(To do):
All records below should be repeated exactly, with the pictures left out.

Saved data entries:
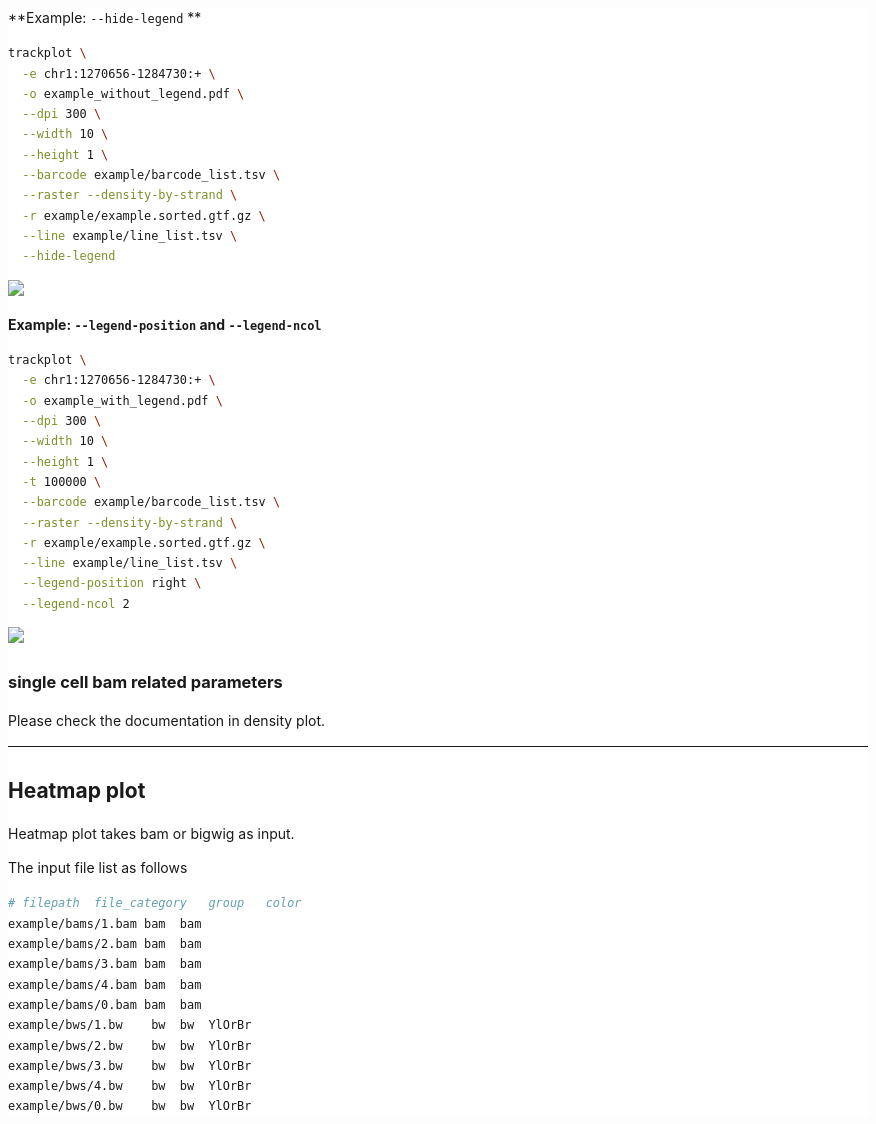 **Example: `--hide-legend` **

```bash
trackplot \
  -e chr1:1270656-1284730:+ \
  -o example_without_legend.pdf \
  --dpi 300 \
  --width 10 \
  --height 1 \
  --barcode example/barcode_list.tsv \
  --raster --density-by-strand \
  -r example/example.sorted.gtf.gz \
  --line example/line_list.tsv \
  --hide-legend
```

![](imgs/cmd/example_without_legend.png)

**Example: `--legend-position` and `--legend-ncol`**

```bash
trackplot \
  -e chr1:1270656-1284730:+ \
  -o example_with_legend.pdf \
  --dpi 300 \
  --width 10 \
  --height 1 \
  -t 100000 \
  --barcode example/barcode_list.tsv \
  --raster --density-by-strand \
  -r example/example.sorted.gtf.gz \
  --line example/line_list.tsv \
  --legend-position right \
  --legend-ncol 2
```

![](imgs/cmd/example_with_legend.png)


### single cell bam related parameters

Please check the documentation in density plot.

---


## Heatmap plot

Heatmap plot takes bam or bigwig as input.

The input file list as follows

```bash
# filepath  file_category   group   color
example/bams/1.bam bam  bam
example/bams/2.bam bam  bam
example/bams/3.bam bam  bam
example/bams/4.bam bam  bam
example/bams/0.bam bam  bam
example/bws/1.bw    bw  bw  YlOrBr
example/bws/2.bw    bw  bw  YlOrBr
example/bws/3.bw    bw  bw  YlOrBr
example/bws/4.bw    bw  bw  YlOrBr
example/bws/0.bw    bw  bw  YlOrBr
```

(Answer area):
 **Example: `--hide-legend` **

```bash
trackplot \
  -e chr1:1270656-1284730:+ \
  -o example_without_legend.pdf \
  --dpi 300 \
  --width 10 \
  --height 1 \
  --barcode example/barcode_list.tsv \
  --raster --density-by-strand \
  -r example/example.sorted.gtf.gz \
  --line example/line_list.tsv \
  --hide-legend
```

![](imgs/cmd/example_without_legend.png)

**Example: `--legend-position` and `--legend-ncol`**

```bash
trackplot \
  -e chr1:1270656-1284730:+ \
  -o example_with_legend.pdf \
  --dpi 300 \
  --width 10 \
  --height 1 \
  -t 100000 \
  --barcode example/barcode_list.tsv \
  --raster --density-by-strand \
  -r example/example.sorted.gtf.gz \
  --line example/line_list.tsv \
  --legend-position right \
  --legend-ncol 2
```

![](imgs/cmd/example_with_legend.png)


### single cell bam related parameters

Please check the documentation in density plot.

---


## Heatmap plot

Heatmap plot takes bam or bigwig as input.

The input file list as follows

```bash
# filepath  file_category   group   color
example/bams/1.bam bam  bam
example/bams/2.bam bam  bam
example/bams/3.bam bam  bam
example/bams/4.bam bam  bam
example/bams/0.bam bam  bam
example/bws/1.bw    bw  bw  YlOrBr
example/bws/2.bw    bw  bw  YlOrBr
example/bws/3.bw    bw  bw  YlOrBr
example/bws/4.bw    bw  bw  YlOrBr
example/bws/0.bw    bw  bw  YlOrBr
```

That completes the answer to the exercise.